At the same time, women who don't get cervical cancer screenings-for whatever reason-report even more health problems, including heart disease and diabetes. "Nevertheless, those through ages 26 can still be immunized", she said, noting, "On a national level, we have seen more than a 50 percent reduction in cervical cancers alone in the 11-26 year age group in those who have been vaccinated over the past several years".
Kunle Odunsi, MD, PhD, Deputy Director and Chair of Gynecologic Oncology at Roswell Park, says, "The gap in incidence and death rates from cervical cancer based on racial disparities is a wake-up call, a call to action".
But rural areas account for nearly all of the Washington counties with testicular-cancer death rates above the state and national averages, with Walla Walla, Pend Oreille and Columbia counties faring the worse.
What is a cervical cancer screening?
Counties in southern states (and the northernmost state) had the highest rates of lung cancer mortality: Kentucky, Tennessee, Alabama, Florida, Missouri, Arkansas, Mississippi and Alaska.
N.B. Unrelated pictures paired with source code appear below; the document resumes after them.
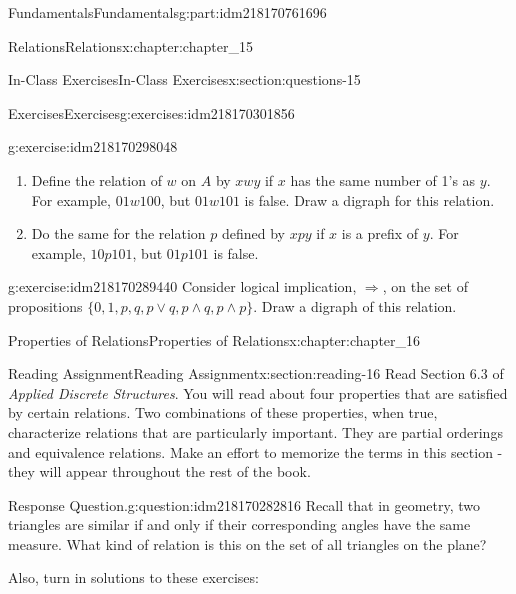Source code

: \documentclass[oneside,10pt,]{book}
\numberwithin{equation}{section}
\begin{document}
\begin{partptx}{Fundamentals}{}{Fundamentals}{}{}{g:part:idm218170761696}
\begin{chapterptx}{Relations}{}{Relations}{}{}{x:chapter:chapter_15}
\begin{sectionptx}{In-Class Exercises}{}{In-Class Exercises}{}{}{x:section:questions-15}
\begin{exercises-subsection-numberless}{Exercises}{}{Exercises}{}{}{g:exercises:idm218170301856}
\begin{exercisegroup}
\begin{divisionexerciseeg}{3}{}{}{g:exercise:idm218170298048}
\begin{enumerate}[label=(\alph*)]
\item{}Define the relation of \(w\) on \(A\) by \(x w y\) if \(x\) has the same number of 1's as \(y\). For example, \(01 w 100\), but \(01 w 101\) is false. Draw a digraph for this relation.%
\item{}Do the same for the relation \(p\) defined by \(x p y\) if \(x\) is a prefix of \(y\). For example, \(10 p 101\), but \(01 p 101\) is false.%
\end{enumerate}
%
\end{divisionexerciseeg}%
\begin{divisionexerciseeg}{4}{}{}{g:exercise:idm218170289440}%
Consider logical implication, \(\Rightarrow\), on the set of propositions \(\{0,1,p,q,p\lor q, p\land q, p\land p \}\). Draw a digraph of this relation.%
\end{divisionexerciseeg}%
\end{exercisegroup}
\par\medskip\noindent
\end{exercises-subsection-numberless}
\end{sectionptx}
\end{chapterptx}
%
\typeout{************************************************}
\typeout{************************************************}
%
\begin{chapterptx}{Properties of Relations}{}{Properties of Relations}{}{}{x:chapter:chapter_16}
\index{}%
%
%
\typeout{************************************************}
\typeout{************************************************}
%
\begin{sectionptx}{Reading Assignment}{}{Reading Assignment}{}{}{x:section:reading-16}
Read Section 6.3 of \emph{Applied Discrete Structures}.  You will read about four properties that are satisfied by certain relations.  Two combinations of these properties, when true, characterize relations that are particularly important.  They are partial orderings and equivalence relations. Make an effort to memorize the terms in this section - they will appear throughout the rest of the book.%
\begin{question}{Response Question.}{g:question:idm218170282816}%
Recall that in geometry, two triangles are similar if and only if their corresponding angles have the same measure. What kind of relation is this on the set of all triangles on the plane?%
\end{question}
Also, turn in solutions to these exercises:%
%
%
\typeout{************************************************}

\end{sectionptx}
\end{chapterptx}
\end{partptx}
\end{document}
The new death rate for black women in the United States is on part with that of developing countries.
Jo's Cervical Cancer Trust is "concerned that anxiety over external appearance may be stopping women from putting their health first and increasing their risk of life-threatening cervical cancer". Cancer of the cervix - the neck of the womb - affects women of all ages, but it is most common in those women aged between 30 to 45 years.
When women with hysterectomies are eliminated from the data, the cervical cancer mortality rate almost doubled for black women, skyrocketing from 5.7 per 100,000 to 10.1.
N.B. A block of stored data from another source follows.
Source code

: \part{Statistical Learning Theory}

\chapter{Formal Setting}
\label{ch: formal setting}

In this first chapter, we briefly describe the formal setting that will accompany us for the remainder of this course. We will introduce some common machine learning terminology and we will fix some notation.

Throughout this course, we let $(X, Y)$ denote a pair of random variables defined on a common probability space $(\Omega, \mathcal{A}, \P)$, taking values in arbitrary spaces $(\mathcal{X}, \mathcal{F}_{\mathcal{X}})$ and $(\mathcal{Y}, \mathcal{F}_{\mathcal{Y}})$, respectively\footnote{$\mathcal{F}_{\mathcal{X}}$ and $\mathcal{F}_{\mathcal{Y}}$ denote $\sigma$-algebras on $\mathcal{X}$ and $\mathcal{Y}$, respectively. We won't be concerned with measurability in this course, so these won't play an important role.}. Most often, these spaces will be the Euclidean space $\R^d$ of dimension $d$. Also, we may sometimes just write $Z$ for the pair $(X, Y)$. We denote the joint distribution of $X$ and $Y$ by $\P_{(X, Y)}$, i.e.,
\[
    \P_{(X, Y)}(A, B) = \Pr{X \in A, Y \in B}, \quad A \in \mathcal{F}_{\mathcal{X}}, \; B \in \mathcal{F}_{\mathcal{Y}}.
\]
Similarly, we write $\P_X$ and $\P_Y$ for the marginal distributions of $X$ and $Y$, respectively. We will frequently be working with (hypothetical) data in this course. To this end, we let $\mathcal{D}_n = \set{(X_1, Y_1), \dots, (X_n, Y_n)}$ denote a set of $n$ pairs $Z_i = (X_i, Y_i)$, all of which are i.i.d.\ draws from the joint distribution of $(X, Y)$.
Compared to other types of cancer, cervical cancer is relatively rare; cases of this cancer make up less than 1 percent of all cancer cases diagnosed in the United States each year.
For example, lung cancer kills more people in the United States than any other cancer, but death rates are more than 20 times higher in some parts of the country than others, he said. As oncologists, we continually strive to personalize care for the individual patient, but this study reinforces the importance of tailoring our cancer prevention and treatment efforts to geographic areas as well.
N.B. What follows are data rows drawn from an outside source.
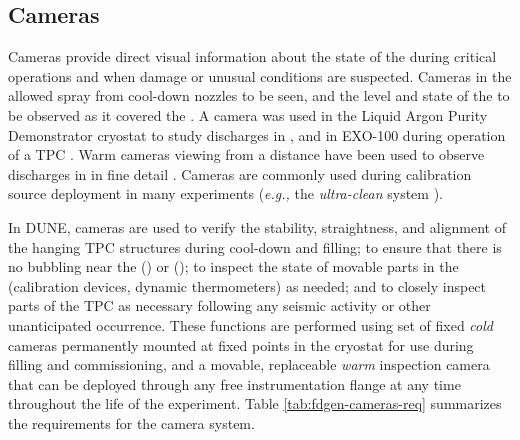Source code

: \subsection{Cameras}
\label{sec:fdgen-slow-cryo-cameras}

Cameras provide direct visual information about the state of the
 during critical operations and when damage or unusual
conditions are suspected.  Cameras in the   \dual allowed spray from cool-down
nozzles to be seen, and the level and state of the \lar to be
observed as it covered the  \cite{Murphy:20170516}.  A camera was
used in the Liquid Argon Purity Demonstrator
cryostat\cite{Adamowski:2014daa} to study  discharges in
\lar, and in EXO-100 during operation of a TPC
\cite{Delaquis:2013hva}.  Warm cameras viewing \lar from a distance
have been used to observe  discharges in \lar in
fine detail \cite{Auger:2015xlo}.  Cameras are commonly used during
calibration source deployment in many experiments ({\em e.g.,} the
\kamland \textit{ultra-clean} system \cite{Banks:2014hra}).

In DUNE, cameras are used to verify the stability, straightness,
and alignment of the hanging TPC structures during cool-down and
filling; to ensure that there is no bubbling near the 
(\single) or  (\dual); to inspect the
state of movable parts in the  (calibration devices, dynamic
thermometers) as needed; and to closely inspect parts of the TPC as
necessary following any seismic activity or other unanticipated
occurrence.  These functions are performed using set of fixed
\textit{cold} cameras permanently mounted at fixed points in the cryostat
for use during filling and commissioning, and a movable, replaceable
\textit{warm} inspection camera that can be deployed through any free
instrumentation flange at any time throughout the life of the
experiment.  Table \ref{tab:fdgen-cameras-req} summarizes the
requirements for the camera system.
Most human papillomavirus infections cause no symptoms and most disappear without treatment.
Perhaps the realization that some American women are significantly more likely to die of cervical cancer will spur new guidelines and increased access. Moreover, local information can also be useful for health care clinicians to understand community needs for care and aid in identifying cancer hot spots that need more investigation to understand the root causes.
Cancer, the No 2 cause of death in the USA, has always been tracked by health officials, but existing databases had largely measured such statistics on state or national levels.